The Belt and Road Initiative does have a potential to contribute to connectivity in the region, but it is very much a work in progress, says Bonnie Glaser, director of the China Power Project at the Centre for Strategic and International Studies in Washington, United States.
What are China’s intentions with the Belt and Road Initiative?
There’s many layers of Chinese interest that are engaged in the Belt and Road Initiative. There’s the absorption of over-capacity domestically, enabling state-owned enterprises, for example, to participate in these infrastructure projects overseas. There is an element of creating dependence by neighbours on China.
That said, there are some potential positives for the region. There is certainly a need for more infrastructure, if it’s high quality and if the financing is not detrimental to countries’ interests.
Potentially, if other countries are involved that force the Chinese to pay attention to things like high standards for the environment and for labour, and to have financing that is fair and will not be such a burden on other countries, it does have a potential to contribute to connectivity in the region.
“There is certainly a need for more infrastructure, if it’s high quality and if the financing is not detrimental to countries’ interests.”
China didn’t invent connectivity. There are lots of countries building connectivity in Asia and Europe to connect different parts of the world. The US is a small part of that, Japan has been part of it, Turkey is part of it. It should be looked at as a broader set of ways in which connectivity is being developed.

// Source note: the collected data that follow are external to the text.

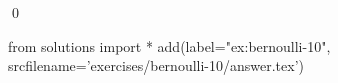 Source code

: 
\begin{ex} 
  \label{ex:bernoulli-10}
  
  \qed
\end{ex} 
\begin{python0}
from solutions import *
add(label="ex:bernoulli-10",
    srcfilename='exercises/bernoulli-10/answer.tex') 
\end{python0}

I hope that China is doing it in a way where in working with other countries it contributes beneficially to regional prosperity. But it is very much a work in progress.
Does that mean that other countries have a responsibility to get on board the BRI project, to ensure it’s carried out in a sustainable way?
I do think that if you take the Asia Infrastructure Investment Bank (AIIB) as an example, you can see the inclusion of so many other countries – and particularly Western democracies that were willing early on to come to the table and be part of it, including New Zealand – that the AIIB is a different organisation today than the Chinese initially conceived. It looks more like the existing financial institutions, in terms of the way it is engaging in its lending practices.
There haven’t been many projects so far but the AIIB is working with the World Bank and with the Asian Development Bank, and China has not been able to dominate it in a negative way.
If we take that as an example, then perhaps the participation by other countries in the Belt and Road Initiative can have a similar outcome.
Bonnie Glaser is director of the China Power Project at the Washington-based Centre for Strategic and International Studies (CSIS). She spoke to the Asia Media Centre about the Belt and Road Initiative during a visit to New Zealand in December 2017.